The answer is supplied when an examination reveals what Bolshevism really is.

Like all other terms denoting a definite historical movement associated with an "ideology" more or less particular to it, the term Bolshevism has been used to express, not only the bare fact of its existence, but in addition all the odium, and also, let it not be forgotten, the rapturous approval, of its partisans and opponents. But mere abuse and mere effusive praise does not help to explain, in the least, what a thing is—its characteristics, properties, origin, relations and consequences.

However inadequately, an attempt will here be made to analyse it as scientifically and briefly as possible. In dealing with it in the broadest possible way it will be found necessary to deal with it under two aspects—common to all scientific classification—the generic and the specific. That is to say we must now recognise that "Bolshevism" is not simply a sporadic growth which suddenly makes its appearance as the result of one nation's economic and military collapse, but that it is a movement with a very long history and which in its development bears the closest association to, and the identical symptoms of, movement in other countries and at other periods of the world's history. Our account must therefore involve two sets of ideas: one deals with the particular, the other with the type; the former with its symptoms, i.e., what it is ostensibly—its apologetics, its "idealogy," its growth; its locality, historical antecedents, and particular and immediate causes and effects. And the latter with its diagnosis; it treats it psychologically and comparatively; with its motives, its affective (i.e., emotional) power, and the general causes of its condition: these being peculiar to no country and no time.

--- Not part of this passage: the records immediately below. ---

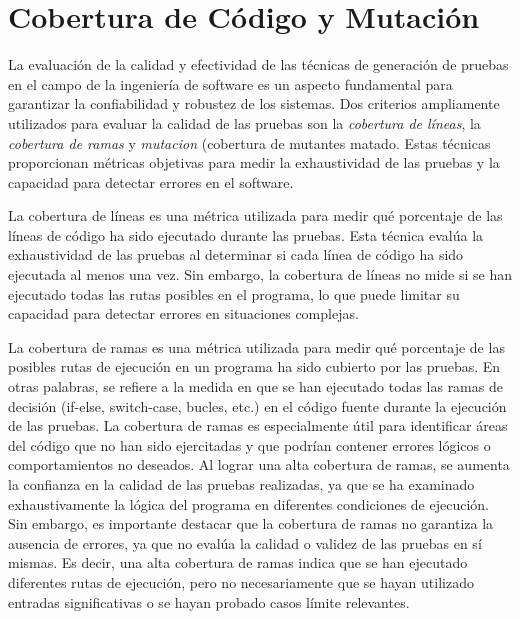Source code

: 



\section{Cobertura de Código y Mutación}
\label{sec:coverage}
La evaluación de la calidad y efectividad de las técnicas de generación de pruebas en el campo de la ingeniería de software es un aspecto fundamental para garantizar la confiabilidad y robustez de los sistemas. Dos criterios ampliamente utilizados para evaluar la calidad de las pruebas son la \emph{cobertura de líneas}, la \emph{cobertura de ramas} y \emph{mutacion} (cobertura de mutantes matado. Estas técnicas proporcionan métricas objetivas para medir la exhaustividad de las pruebas y la capacidad para detectar errores en el software.

La cobertura de líneas es una métrica utilizada para medir qué porcentaje de las líneas de código ha sido ejecutado durante las pruebas. 
Esta técnica evalúa la exhaustividad de las pruebas al determinar si cada línea de código ha sido ejecutada al menos una vez. 
Sin embargo, la cobertura de líneas no mide si se han ejecutado todas las rutas posibles en el programa, lo que puede limitar su capacidad para detectar errores en situaciones complejas.

La cobertura de ramas es una métrica utilizada para medir qué porcentaje de las posibles rutas de ejecución en un programa ha sido cubierto por las pruebas. En otras palabras, se refiere a la medida en que se han ejecutado todas las ramas de decisión (if-else, switch-case, bucles, etc.) en el código fuente durante la ejecución de las pruebas. La cobertura de ramas es especialmente útil para identificar áreas del código que no han sido ejercitadas y que podrían contener errores lógicos o comportamientos no deseados.
Al lograr una alta cobertura de ramas, se aumenta la confianza en la calidad de las pruebas realizadas, ya que se ha examinado exhaustivamente la lógica del programa en diferentes condiciones de ejecución. Sin embargo, es importante destacar que la cobertura de ramas no garantiza la ausencia de errores, ya que no evalúa la calidad o validez de las pruebas en sí mismas. Es decir, una alta cobertura de ramas indica que se han ejecutado diferentes rutas de ejecución, pero no necesariamente que se hayan utilizado entradas significativas o se hayan probado casos límite relevantes.

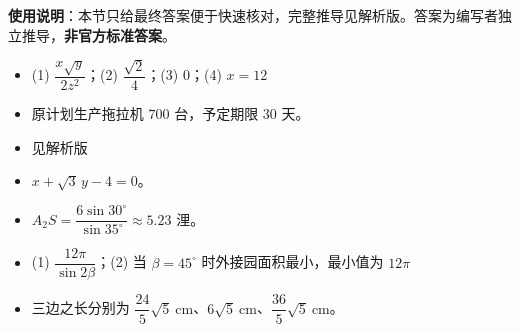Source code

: 
\begin{gknotice}
\textbf{使用说明}：本节只给最终答案便于快速核对，完整推导见解析版。答案为编写者独立推导，\textbf{非官方标准答案}。
\end{gknotice}

\begin{itemize}[leftmargin=2.6em]
  \item[\textbf{1.}] (1) $\dfrac{x\sqrt y}{2z^{2}}$；(2) $\dfrac{\sqrt2}{4}$；(3) $0$；(4) $x=12$
  \item[\textbf{2.}] 原计划生产拖拉机 $700$ 台，予定期限 $30$ 天。
  \item[\textbf{3.}] 见解析版
  \item[\textbf{4.}] $x+\sqrt3\,y-4=0$。
  \item[\textbf{5.}] $A_2S=\dfrac{6\sin30^\circ}{\sin35^\circ}\approx5.23$ 浬。
  \item[\textbf{6.}] (1) $\dfrac{12\pi}{\sin2\beta}$；(2) 当 $\beta=45^\circ$ 时外接园面积最小，最小值为 $12\pi$
  \item[\textbf{7.}] 三边之长分别为 $\dfrac{24}{5}\sqrt5\ \mathrm{cm}$、$6\sqrt5\ \mathrm{cm}$、$\dfrac{36}{5}\sqrt5\ \mathrm{cm}$。
\end{itemize}
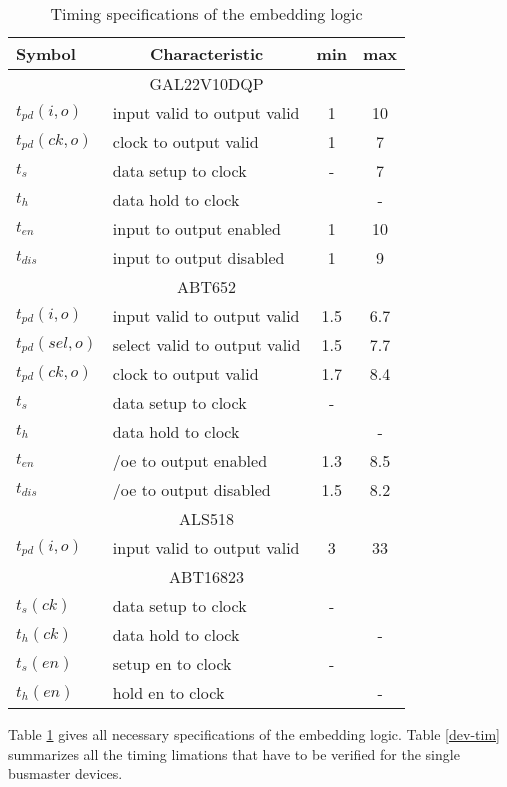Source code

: \documentclass[12pt]{article}
\newcommand{\btab}[1]{\begin{table}\begin{center}\begin{tabular}{#1}}
\newcommand{\etab}[2]{\end{tabular}\caption{\label{#1} #2}%
                      \end{center}\end{table}}
\begin{document}
\btab{|l|l|c|c|}
\hline
Symbol & \multicolumn{1}{c|}{Characteristic} & min & max \\
\hline\hline
\multicolumn{4}{c}{GAL22V10DQP} \\ \hline\hline
$t_{pd}(i,o)$ & input valid to output valid & 1 & 10 \\ \hline
$t_{pd}(ck,o)$ & clock to output valid & 1 & 7 \\ \hline
$t_s$ & data setup to clock & - & 7 \\ \hline
$t_h$ & data hold to clock & & - \\ \hline
$t_{en}$ & input to output enabled & 1 & 10 \\ \hline
$t_{dis}$ & input to output disabled & 1 & 9 \\ \hline\hline
\multicolumn{4}{c}{ABT652} \\ \hline\hline
$t_{pd}(i,o)$ & input valid to output valid & 1.5 & 6.7 \\ \hline
$t_{pd}(sel,o)$ & select valid to output valid & 1.5 & 7.7 \\ \hline
$t_{pd}(ck,o)$ & clock to output valid & 1.7 & 8.4 \\ \hline
$t_s$ & data setup to clock & - &  \\ \hline
$t_h$ & data hold to clock & & - \\ \hline
$t_{en}$ & /oe to output enabled & 1.3 & 8.5 \\ \hline
$t_{dis}$ & /oe to output disabled & 1.5 & 8.2 \\ \hline\hline
\multicolumn{4}{c}{ALS518} \\ \hline\hline
$t_{pd}(i,o)$ & input valid to output valid & 3 & 33 \\ \hline\hline
\multicolumn{4}{c}{ABT16823} \\ \hline\hline
$t_s(ck)$ & data setup to clock & - &  \\ \hline
$t_h(ck)$ & data hold to clock & & - \\ \hline
$t_s(en)$ & setup en to clock & - &  \\ \hline
$t_h(en)$ & hold en to clock & & - \\ \hline
\etab{logic-tim}{Timing specifications of the embedding logic}

Table \ref{logic-tim} gives all necessary specifications of the
embedding logic. Table \ref{dev-tim} summarizes all the timing
limations that have to be verified for the single busmaster devices.
\end{document}

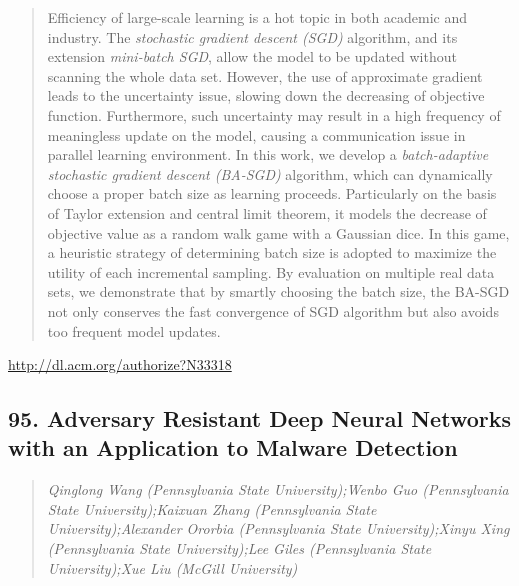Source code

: \documentclass{article}
\begin{document}
\begin{quote}
Efficiency of large-scale learning is a hot topic in both academic and industry. The \emph{stochastic gradient descent (SGD)} algorithm, and its extension \emph{mini-batch SGD}, allow the model to be updated without scanning the whole data set. However, the use of approximate gradient leads to the uncertainty issue, slowing down the decreasing of objective function. Furthermore, such uncertainty may result in a high frequency of meaningless update on the model, causing a communication issue in parallel learning environment. In this work, we develop a \emph{batch-adaptive stochastic gradient descent (BA-SGD)} algorithm, which can dynamically choose a proper batch size as learning proceeds. Particularly on the basis of Taylor extension and central limit theorem, it models the decrease of objective value as a random walk game with a Gaussian dice. In this game, a heuristic strategy of determining batch size is adopted to maximize the utility of each incremental sampling. By evaluation on multiple real data sets, we demonstrate that by smartly choosing the batch size, the BA-SGD not only conserves the fast convergence of SGD algorithm but also avoids too frequent model updates.
\end{quote}

\href{http://dl.acm.org/authorize?N33318}{http://dl.acm.org/authorize?N33318}

\subsection{95. Adversary Resistant Deep Neural Networks with an Application to Malware Detection}

\begin{quote}
\footnotesize{\textit{Qinglong Wang (Pennsylvania State University);Wenbo Guo (Pennsylvania State University);Kaixuan Zhang (Pennsylvania State University);Alexander Ororbia (Pennsylvania State University);Xinyu Xing (Pennsylvania State University);Lee Giles (Pennsylvania State University);Xue Liu (McGill University)}}

\end{quote}
\end{document}
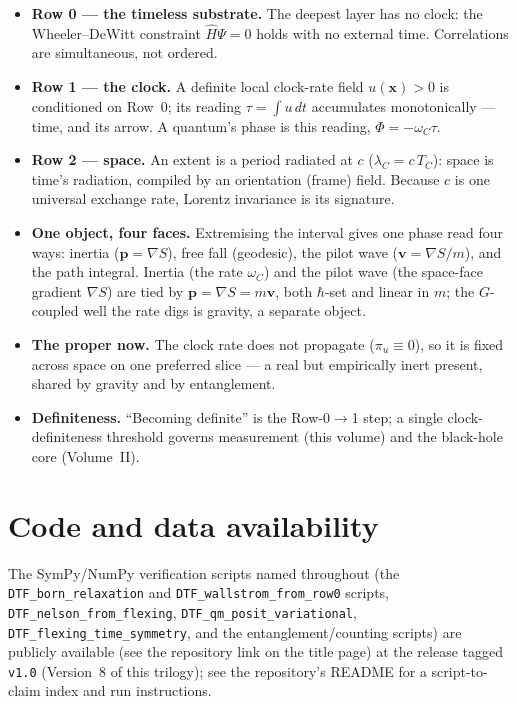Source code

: \documentclass[11pt]{article}
\begin{document}
\begin{itemize}[leftmargin=1.4em,itemsep=3pt,topsep=3pt]
  \item \textbf{Row 0 --- the timeless substrate.} The deepest layer has no clock: the Wheeler--DeWitt
    constraint $\hat H\Psi=0$ holds with no external time. Correlations are simultaneous, not ordered.
  \item \textbf{Row 1 --- the clock.} A definite local clock-rate field $u(\mathbf x)>0$ is conditioned
    on Row~0; its reading $\tau=\int u\,dt$ accumulates monotonically --- time, and its arrow. A
    quantum's phase is this reading, $\Phi=-\omega_C\tau$.
  \item \textbf{Row 2 --- space.} An extent is a period radiated at $c$ ($\lambda_C=c\,T_C$): space is
    time's radiation, compiled by an orientation (frame) field. Because $c$ is one universal exchange
    rate, Lorentz invariance is its signature.
  \item \textbf{One object, four faces.} Extremising the interval gives one phase read four ways: inertia
    ($\mathbf p=\nabla S$), free fall (geodesic), the pilot wave ($\mathbf v=\nabla S/m$), and the path
    integral. Inertia (the rate $\omega_C$) and the pilot wave (the space-face gradient $\nabla S$) are
    tied by $\mathbf p=\nabla S=m\mathbf v$, both $\hbar$-set and linear in $m$; the $G$-coupled well the
    rate digs is gravity, a separate object.
  \item \textbf{The proper now.} The clock rate does not propagate ($\pi_u\equiv0$), so it is fixed
    across space on one preferred slice --- a real but empirically inert present, shared by gravity and
    by entanglement.
  \item \textbf{Definiteness.} ``Becoming definite'' is the Row-0$\to$1 step; a single
    clock-definiteness threshold governs measurement (this volume) and the black-hole core (Volume~II).
\end{itemize}

\section*{Code and data availability}
{\small The SymPy/NumPy verification scripts named throughout (the \texttt{DTF\_born\_relaxation} and
\texttt{DTF\_wallstrom\_from\_row0} scripts, \texttt{DTF\_nelson\_from\_flexing},
\texttt{DTF\_qm\_posit\_variational}, \texttt{DTF\_flexing\_time\_symmetry}, and the entanglement/counting
scripts) are publicly available (see the repository link on the title page) at the release tagged
\texttt{v1.0} (Version~8 of this trilogy); see the repository's README for a script-to-claim index and run
instructions.\par}
\end{document}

"Bolshevism" as a Particular.

Everyone by now knows that the origin of the term "Bolshevik" was merely the accidental fact that at the Brussels-London Conference of the Left Social Democratic Party in 1903, the extreme left wing had a majority (Bolshinstvo). As a party they now officially style themselves "The Communist Party (of the Bolsheviks.")

The origin and growth of the Revolutionary movement in Russia has already been briefly sketched out, and attention has been called to the fact that it had its rise in Russia with the introduction of industrialism in the nineteenth century, and the importation, from the highly comercialised countries of Western Europe, of the Socialistic and Communistic doctrines which a highly mammonised industrial system inevitably breeds—as surely as a foul body breeds lice. We had also to insist on the essentially different type of civilisation presented by an almost exclusively agricultural country like Russia, and, as a consequence, the patriarchal nature of its government, and the comparative absence of middle classes, bourgeoisie and proletariat (industrial operatives); all these imported classes forming an insignificant fraction of the total population. It can now be understood why the patriarchal government of the Tzars took care to exclude and vigorously control Jews, who, as a class, are normally found in greatest numbers among the bankers, middlemen, profiteers and usurers.